- Opening Delimiter -

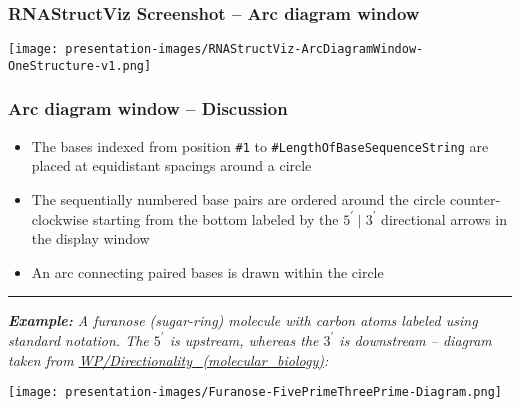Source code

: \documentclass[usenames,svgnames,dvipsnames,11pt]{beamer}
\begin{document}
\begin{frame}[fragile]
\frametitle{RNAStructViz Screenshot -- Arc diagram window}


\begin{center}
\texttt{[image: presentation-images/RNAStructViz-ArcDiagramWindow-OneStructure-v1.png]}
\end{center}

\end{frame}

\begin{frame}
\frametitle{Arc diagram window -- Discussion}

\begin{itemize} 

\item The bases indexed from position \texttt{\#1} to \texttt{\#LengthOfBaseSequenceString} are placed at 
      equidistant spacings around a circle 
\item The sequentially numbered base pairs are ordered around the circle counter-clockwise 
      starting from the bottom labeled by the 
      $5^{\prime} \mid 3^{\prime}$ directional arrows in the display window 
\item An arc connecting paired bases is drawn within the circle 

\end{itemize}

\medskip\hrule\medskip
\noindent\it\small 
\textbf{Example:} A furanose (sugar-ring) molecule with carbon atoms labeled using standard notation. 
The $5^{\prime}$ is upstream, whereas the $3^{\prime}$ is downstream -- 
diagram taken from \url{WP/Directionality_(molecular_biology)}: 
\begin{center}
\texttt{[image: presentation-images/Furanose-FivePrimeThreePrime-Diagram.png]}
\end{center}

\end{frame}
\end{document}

- Closing Delimiter -
- Opening Delimiter -

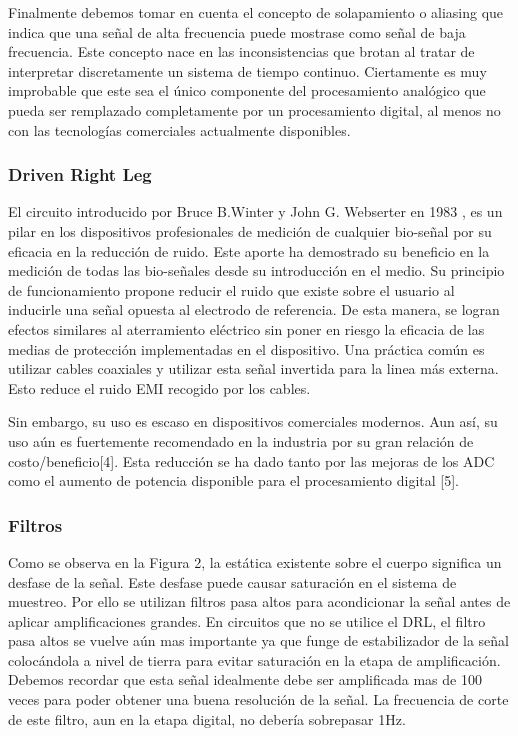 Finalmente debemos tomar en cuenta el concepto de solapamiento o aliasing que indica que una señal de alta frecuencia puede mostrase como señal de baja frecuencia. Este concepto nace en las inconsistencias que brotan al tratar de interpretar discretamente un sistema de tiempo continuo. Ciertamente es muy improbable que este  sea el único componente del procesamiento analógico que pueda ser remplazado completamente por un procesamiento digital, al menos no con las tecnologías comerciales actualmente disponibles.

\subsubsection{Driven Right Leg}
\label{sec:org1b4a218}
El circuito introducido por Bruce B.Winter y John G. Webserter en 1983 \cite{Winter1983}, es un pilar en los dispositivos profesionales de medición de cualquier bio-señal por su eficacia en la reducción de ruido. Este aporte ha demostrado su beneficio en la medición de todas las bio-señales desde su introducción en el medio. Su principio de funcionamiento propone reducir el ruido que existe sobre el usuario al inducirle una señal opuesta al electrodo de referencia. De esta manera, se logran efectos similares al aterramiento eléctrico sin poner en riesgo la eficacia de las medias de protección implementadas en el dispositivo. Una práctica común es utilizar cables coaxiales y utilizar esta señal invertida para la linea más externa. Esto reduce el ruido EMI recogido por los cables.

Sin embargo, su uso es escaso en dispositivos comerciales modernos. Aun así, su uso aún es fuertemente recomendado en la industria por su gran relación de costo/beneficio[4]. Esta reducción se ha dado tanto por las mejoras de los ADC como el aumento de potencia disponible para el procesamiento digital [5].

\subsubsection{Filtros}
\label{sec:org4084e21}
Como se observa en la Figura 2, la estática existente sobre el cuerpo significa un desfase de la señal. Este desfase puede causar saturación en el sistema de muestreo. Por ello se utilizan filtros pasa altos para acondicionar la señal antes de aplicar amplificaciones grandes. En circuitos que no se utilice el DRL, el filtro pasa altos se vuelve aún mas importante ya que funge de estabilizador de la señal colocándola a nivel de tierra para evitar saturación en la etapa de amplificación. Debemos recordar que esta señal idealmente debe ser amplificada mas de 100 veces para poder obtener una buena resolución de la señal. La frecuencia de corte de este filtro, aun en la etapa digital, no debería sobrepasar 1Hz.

- Closing Delimiter -
- Opening Delimiter -

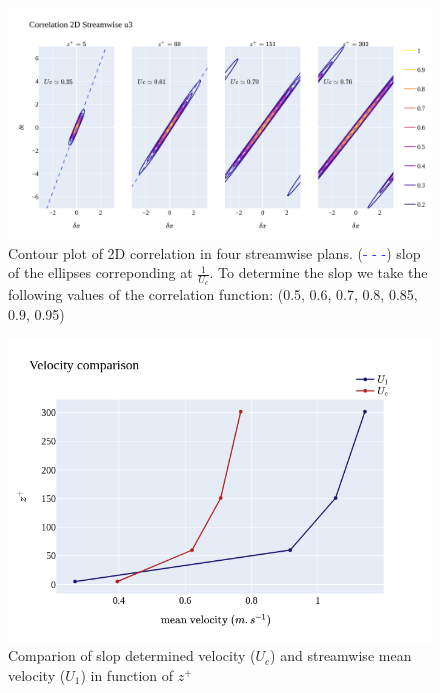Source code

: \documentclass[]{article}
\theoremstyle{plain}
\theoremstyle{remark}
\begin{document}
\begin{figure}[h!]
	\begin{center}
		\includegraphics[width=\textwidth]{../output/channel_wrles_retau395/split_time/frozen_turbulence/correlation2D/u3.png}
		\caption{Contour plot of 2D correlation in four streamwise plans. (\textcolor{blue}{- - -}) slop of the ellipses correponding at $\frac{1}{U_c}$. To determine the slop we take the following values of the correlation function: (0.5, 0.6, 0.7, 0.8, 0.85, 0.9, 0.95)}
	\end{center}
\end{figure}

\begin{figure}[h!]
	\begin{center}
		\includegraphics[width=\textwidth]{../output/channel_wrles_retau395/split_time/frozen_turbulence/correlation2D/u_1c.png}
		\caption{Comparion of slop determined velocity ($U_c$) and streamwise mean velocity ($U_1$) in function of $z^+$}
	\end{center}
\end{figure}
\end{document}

- Closing Delimiter -

--- Work instruction ---
What number of lines in the records contain the word "function"? Answer with that number alone.

--- Completed exercise ---
2